Whenever the word "subsection" appears in a line of the listing, copy that line.
Data shown START
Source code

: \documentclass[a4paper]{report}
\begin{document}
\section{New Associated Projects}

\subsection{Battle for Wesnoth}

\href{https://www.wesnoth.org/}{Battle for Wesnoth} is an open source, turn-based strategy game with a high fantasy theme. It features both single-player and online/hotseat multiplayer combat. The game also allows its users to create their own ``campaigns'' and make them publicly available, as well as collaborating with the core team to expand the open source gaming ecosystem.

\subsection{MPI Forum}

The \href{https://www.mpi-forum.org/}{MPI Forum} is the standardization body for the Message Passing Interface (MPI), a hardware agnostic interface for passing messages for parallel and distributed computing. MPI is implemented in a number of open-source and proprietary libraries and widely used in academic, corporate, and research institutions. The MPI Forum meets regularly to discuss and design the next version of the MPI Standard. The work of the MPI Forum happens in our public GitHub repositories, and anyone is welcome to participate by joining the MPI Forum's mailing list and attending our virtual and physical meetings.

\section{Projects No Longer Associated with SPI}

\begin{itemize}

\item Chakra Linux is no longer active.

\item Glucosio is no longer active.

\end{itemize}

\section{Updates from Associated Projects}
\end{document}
Data shown END
- [Answer box]:
\subsection{Battle for Wesnoth}
\subsection{MPI Forum}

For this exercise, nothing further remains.